<<<<

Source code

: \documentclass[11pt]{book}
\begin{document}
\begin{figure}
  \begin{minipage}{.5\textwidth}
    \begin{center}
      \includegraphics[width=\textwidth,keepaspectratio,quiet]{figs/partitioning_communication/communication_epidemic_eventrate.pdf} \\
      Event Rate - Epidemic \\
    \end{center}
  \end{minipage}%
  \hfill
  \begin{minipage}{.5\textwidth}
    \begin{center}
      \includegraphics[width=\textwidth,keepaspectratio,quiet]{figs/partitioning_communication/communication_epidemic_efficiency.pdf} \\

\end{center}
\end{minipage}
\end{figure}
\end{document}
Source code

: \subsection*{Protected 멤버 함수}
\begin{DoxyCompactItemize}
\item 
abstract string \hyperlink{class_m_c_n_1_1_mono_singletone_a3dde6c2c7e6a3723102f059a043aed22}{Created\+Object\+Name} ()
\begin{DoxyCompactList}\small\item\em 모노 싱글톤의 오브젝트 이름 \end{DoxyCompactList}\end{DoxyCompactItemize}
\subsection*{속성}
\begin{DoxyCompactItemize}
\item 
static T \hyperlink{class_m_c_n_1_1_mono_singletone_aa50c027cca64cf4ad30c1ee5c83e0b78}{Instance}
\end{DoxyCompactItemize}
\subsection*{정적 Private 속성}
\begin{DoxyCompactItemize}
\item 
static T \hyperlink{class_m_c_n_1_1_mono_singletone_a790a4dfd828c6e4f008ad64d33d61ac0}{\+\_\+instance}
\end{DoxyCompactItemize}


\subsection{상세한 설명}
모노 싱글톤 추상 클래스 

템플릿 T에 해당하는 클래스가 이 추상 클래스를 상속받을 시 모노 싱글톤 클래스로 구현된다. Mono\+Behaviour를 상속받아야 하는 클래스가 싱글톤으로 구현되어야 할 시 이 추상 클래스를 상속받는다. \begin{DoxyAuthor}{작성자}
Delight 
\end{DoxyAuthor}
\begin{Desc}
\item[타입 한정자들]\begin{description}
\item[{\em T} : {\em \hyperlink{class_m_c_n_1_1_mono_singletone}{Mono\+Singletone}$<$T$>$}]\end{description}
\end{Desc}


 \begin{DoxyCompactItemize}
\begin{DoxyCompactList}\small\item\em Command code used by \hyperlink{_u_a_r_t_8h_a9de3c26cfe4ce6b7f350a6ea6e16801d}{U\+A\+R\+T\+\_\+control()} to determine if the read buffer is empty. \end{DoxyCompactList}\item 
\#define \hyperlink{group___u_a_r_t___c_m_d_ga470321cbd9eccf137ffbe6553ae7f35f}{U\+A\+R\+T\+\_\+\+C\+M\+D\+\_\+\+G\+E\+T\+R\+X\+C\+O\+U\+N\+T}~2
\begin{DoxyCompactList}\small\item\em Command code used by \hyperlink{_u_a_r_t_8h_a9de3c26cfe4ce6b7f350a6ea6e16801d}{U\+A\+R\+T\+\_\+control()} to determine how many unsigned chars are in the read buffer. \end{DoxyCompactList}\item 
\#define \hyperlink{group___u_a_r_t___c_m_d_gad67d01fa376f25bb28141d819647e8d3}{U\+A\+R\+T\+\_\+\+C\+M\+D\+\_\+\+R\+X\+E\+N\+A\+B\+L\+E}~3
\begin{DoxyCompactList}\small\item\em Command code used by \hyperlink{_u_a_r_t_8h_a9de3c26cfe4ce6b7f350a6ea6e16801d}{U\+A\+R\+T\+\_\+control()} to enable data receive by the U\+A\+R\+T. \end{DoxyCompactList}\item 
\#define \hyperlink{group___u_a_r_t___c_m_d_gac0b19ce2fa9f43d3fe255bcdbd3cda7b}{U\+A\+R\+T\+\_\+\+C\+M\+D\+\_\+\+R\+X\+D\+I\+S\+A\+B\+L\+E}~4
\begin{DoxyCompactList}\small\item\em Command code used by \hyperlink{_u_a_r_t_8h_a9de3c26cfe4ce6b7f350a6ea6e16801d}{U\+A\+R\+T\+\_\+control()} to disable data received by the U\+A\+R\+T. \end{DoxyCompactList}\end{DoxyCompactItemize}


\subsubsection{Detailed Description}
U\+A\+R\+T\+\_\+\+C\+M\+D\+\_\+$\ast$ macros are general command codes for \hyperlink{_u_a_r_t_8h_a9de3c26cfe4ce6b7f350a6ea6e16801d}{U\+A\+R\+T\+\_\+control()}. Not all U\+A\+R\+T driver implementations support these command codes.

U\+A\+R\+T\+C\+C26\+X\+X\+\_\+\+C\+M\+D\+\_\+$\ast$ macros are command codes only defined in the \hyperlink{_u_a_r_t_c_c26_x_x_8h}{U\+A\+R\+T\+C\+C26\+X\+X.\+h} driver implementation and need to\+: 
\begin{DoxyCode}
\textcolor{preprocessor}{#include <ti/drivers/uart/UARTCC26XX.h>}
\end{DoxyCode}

>>>>

> Requirement: Wherever the word "textwidth" appears in the data, return the whole line.

> Result below:
  \begin{minipage}{.5\textwidth}
      \includegraphics[width=\textwidth,keepaspectratio,quiet]{figs/partitioning_communication/communication_epidemic_eventrate.pdf} \\
  \begin{minipage}{.5\textwidth}
      \includegraphics[width=\textwidth,keepaspectratio,quiet]{figs/partitioning_communication/communication_epidemic_efficiency.pdf} \\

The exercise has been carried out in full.